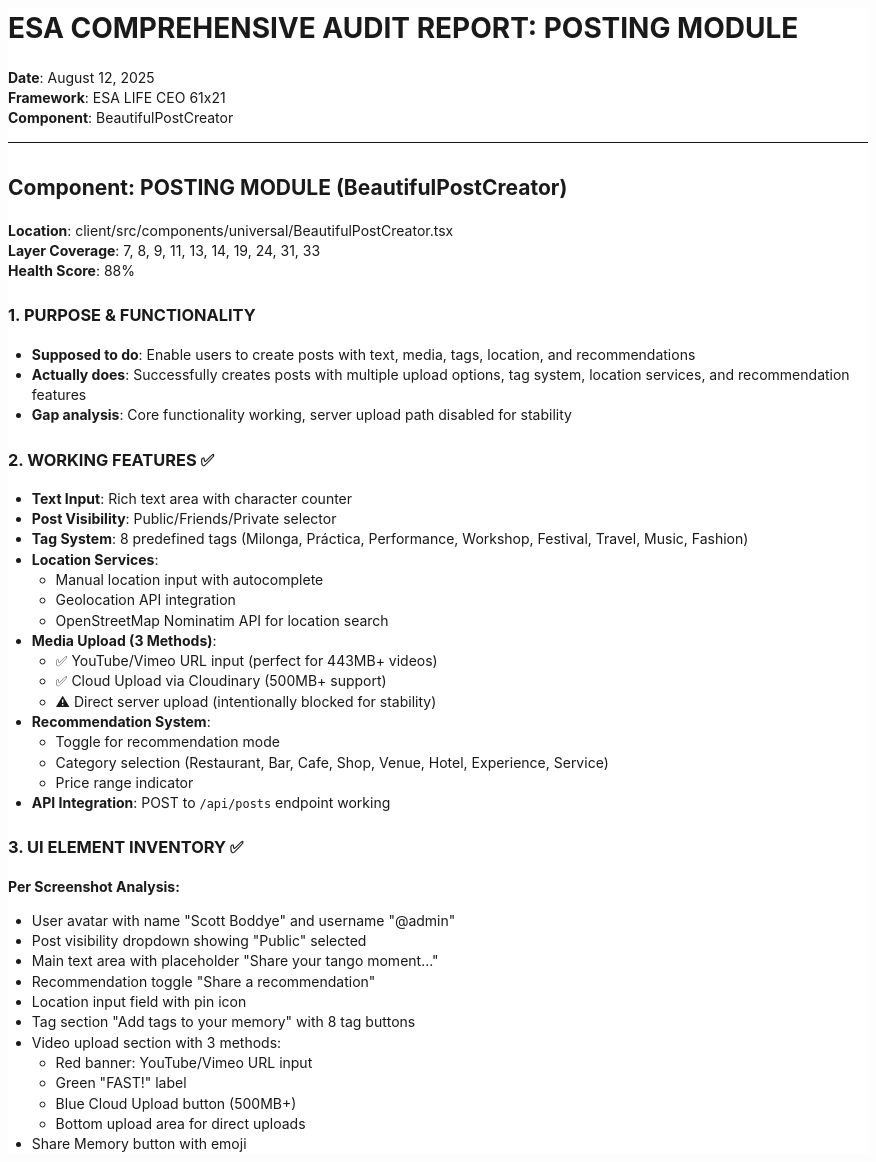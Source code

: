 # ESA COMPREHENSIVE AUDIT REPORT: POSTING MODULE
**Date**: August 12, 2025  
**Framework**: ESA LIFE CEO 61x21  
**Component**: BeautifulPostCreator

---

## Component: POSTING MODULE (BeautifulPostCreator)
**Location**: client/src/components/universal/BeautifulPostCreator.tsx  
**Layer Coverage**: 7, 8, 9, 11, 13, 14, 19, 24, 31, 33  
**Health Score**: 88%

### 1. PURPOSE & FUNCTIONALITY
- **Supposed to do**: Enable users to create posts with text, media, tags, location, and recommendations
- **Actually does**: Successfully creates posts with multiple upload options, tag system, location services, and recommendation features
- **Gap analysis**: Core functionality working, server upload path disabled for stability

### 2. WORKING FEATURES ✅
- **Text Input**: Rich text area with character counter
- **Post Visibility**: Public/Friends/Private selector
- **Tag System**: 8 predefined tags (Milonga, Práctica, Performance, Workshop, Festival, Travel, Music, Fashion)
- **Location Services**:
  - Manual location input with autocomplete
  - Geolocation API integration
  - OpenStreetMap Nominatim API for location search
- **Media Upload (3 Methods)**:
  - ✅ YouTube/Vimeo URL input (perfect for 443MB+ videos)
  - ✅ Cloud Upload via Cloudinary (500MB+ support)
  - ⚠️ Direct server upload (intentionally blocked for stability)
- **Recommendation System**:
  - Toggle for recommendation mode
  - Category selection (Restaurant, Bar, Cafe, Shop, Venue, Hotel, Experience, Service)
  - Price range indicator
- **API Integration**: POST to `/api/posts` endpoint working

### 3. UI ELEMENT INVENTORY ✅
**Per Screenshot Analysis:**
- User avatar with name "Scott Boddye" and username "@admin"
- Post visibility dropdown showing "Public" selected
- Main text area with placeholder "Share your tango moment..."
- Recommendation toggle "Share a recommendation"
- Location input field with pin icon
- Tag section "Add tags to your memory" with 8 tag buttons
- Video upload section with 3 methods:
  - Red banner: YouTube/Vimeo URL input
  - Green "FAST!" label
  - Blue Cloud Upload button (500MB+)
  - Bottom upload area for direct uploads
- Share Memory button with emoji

** What you have to do **
Among the entries above, the lines between the ones containing "- **Supposed to" and "### 2. WORKING FEATURES ✅", inclusive, are to be transcribed exactly. No other line is to be given.

** Task solution **
- **Supposed to do**: Enable users to create posts with text, media, tags, location, and recommendations
- **Actually does**: Successfully creates posts with multiple upload options, tag system, location services, and recommendation features
- **Gap analysis**: Core functionality working, server upload path disabled for stability

### 2. WORKING FEATURES ✅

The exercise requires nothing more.